Originally Posted by JasonGoldsmith66
...looks like this works...
Ok, perhaps top FT shooters dont rely on them.. would have thought you would have better stability and control.... since a fixed point allows you to concentrate on 1 less variable..and so you can focus on your breathing technique, scope/target, etc...
We all used the sling for .22 rimfire rifles at school comps, as well as the .303 Enfield at CCF comps held at Bisley in the prone position...so why the low to none existent uptake on FT comps ? Without a sling in prone...your gun wobbles...if you have a heavy stock to compensate, It applies more pressure on the wrist...Ok, so a glove is used..but still...eliminate a variable, and you get better scores..
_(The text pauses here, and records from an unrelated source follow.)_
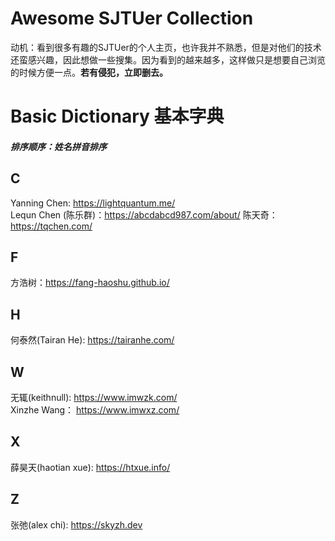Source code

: # Awesome SJTUer Collection
动机：看到很多有趣的SJTUer的个人主页，也许我并不熟悉，但是对他们的技术还蛮感兴趣，因此想做一些搜集。因为看到的越来越多，这样做只是想要自己浏览的时候方便一点。**若有侵犯，立即删去。**
</br>
# Basic Dictionary 基本字典
##### 排序顺序：姓名拼音排序
## C
Yanning Chen: https://lightquantum.me/ </br>
Lequn Chen (陈乐群)：https://abcdabcd987.com/about/
陈天奇：https://tqchen.com/
## F
方浩树：https://fang-haoshu.github.io/
## H
何泰然(Tairan He): https://tairanhe.com/
## W
无辄(keithnull): https://www.imwzk.com/ </br>
Xinzhe Wang： https://www.imwxz.com/ 
## X
薛昊天(haotian xue): https://htxue.info/ </br>

## Z

张弛(alex chi): https://skyzh.dev </br>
That is the big difference. Prone .22 RF or even full bore competition is a fixed distance, target elevation, etc so having the sling is a near constant triangulation of forces (shoulder, elbow, hand). You lay down, get in to position and see where the gun is pointing and then wriggle about until it is on target (no aiming), load and gently hold the trigger section and squeeze (wriggle, adjust, etc). Trying that on an FT course is so far from reproducible that you have to leave slack and aim with the scope but a sling in prone is great for zeroing, practicing and judging wind (except you can't "feel" the wind that low down) but very few FT courses have lanes/targets that can be seen prone (even though they are supposed to be visible from any free position).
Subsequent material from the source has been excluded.